Les médias ne devraient-ils donc pas s’allier pour négocier un mécanisme à la Apple garantissant, dans chaque plateforme pertinente, une synchronisation fluide avec les sites et applications des médias ? En un clic, un abonné au journal Le Monde pourrait par exemple se voir proposer des contenus exclusifs de la rédaction dans son feed Instagram ou YouTube.
J'ai imaginé à quoi cela pourrait ressembler dans le parcours d'abonnement du média, à l'aide de maquettes fictives :
Du côté de la plateforme, on peut imaginer un système d'intégrations comme il en existe dans de nombreux services. Voici à quoi cela pourrait ressembler sur YouTube, à titre d'exemple :
Il y aurait là à coup sûr un gain perçu pour les lecteurs biberonnés aux plateformes. On pourrait même imaginer que les médias pourraient négocier une mise en avant prioritaire dans l’algorithme de la plateforme, pour ses utilisateurs abonnés. Et pourquoi pas — soyons fous — une promotion des offres d'abonnements des médias ?
Le deal serait "gagnant-gagnant", contrairement aux épineuses négociations sur les « droits voisins » qui patinent depuis des années.
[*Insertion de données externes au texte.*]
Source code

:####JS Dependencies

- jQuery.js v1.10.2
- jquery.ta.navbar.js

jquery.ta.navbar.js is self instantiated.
Les plateformes conserveraient leurs utilisateurs, qui se verraient proposer davantage de contenus de qualité produits par leurs médias favoris. Pas inutile face aux fake news qui pullulent sur les réseaux sociaux, les propulsant bons derniers dans tous les classements sur la confiance dans l’information. Et tout cela financerait directement le journalisme de qualité, un enjeu de communication pour des plateformes qui sont actuellement sous la pression des régulateurs partout dans le monde.
De leur côté, les éditeurs pourraient recruter et fidéliser des nouveaux abonnés en les touchant là où ils sont le plus souvent. Ils garderaient au final la maîtrise de leurs abonnements — le nerf de la guerre. Bref, les médias pourraient davantage tirer parti de ces audiences existantes, plutôt que de rester enfermés dans une relation à sens unique.
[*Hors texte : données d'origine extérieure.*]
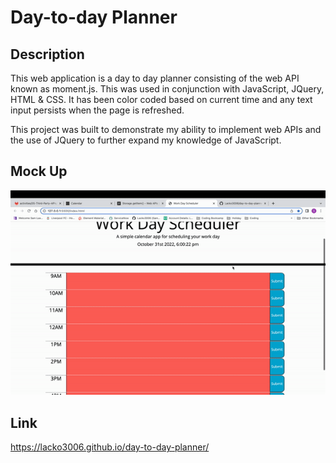 # Day-to-day Planner

## Description

This web application is a day to day planner consisting of the web API known as moment.js. This was used in conjunction with JavaScript, JQuery, HTML & CSS. It has been color coded based on current time and any text input persists when the page is refreshed.

This project was built to demonstrate my ability to implement web APIs and the use of JQuery to further expand my knowledge of JavaScript.


## Mock Up
![day to day planner](./assets/images/day-to-day-planner.gif)

## Link
https://lacko3006.github.io/day-to-day-planner/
Evidemment, un tel schéma ne résoudrait pas en soi la question cruciale de la dépendance aux plateformes. Les médias doivent continuer en parallèle d’investir dans leurs propres sites et applications afin de proposer une expérience qualitative et complémentaire aux internautes. Ne serait-ce que pour ne pas subir les fréquents revirements stratégiques des plateformes. Attention aussi à ne pas cannibaliser ses vieux abonnés fidèles en les incitant à lire/écouter/regarder des contenus chez les plateformes tierces. Gare aussi aux deals où les médias abandonnent carrément le paiement et la gestion de l’abonnement (coucou Google Subscribe). L’enjeu est certes de développer les revenus, mais pas de se faire dépouiller de toute sa relation client.
Il est certain qu’une telle stratégie mériterait bien d’être cadrée pour ne pas s’avérer contre-productive. Mais en l’état du rapport de force avec les plateformes, les médias ont sans doute un coup habile à jouer…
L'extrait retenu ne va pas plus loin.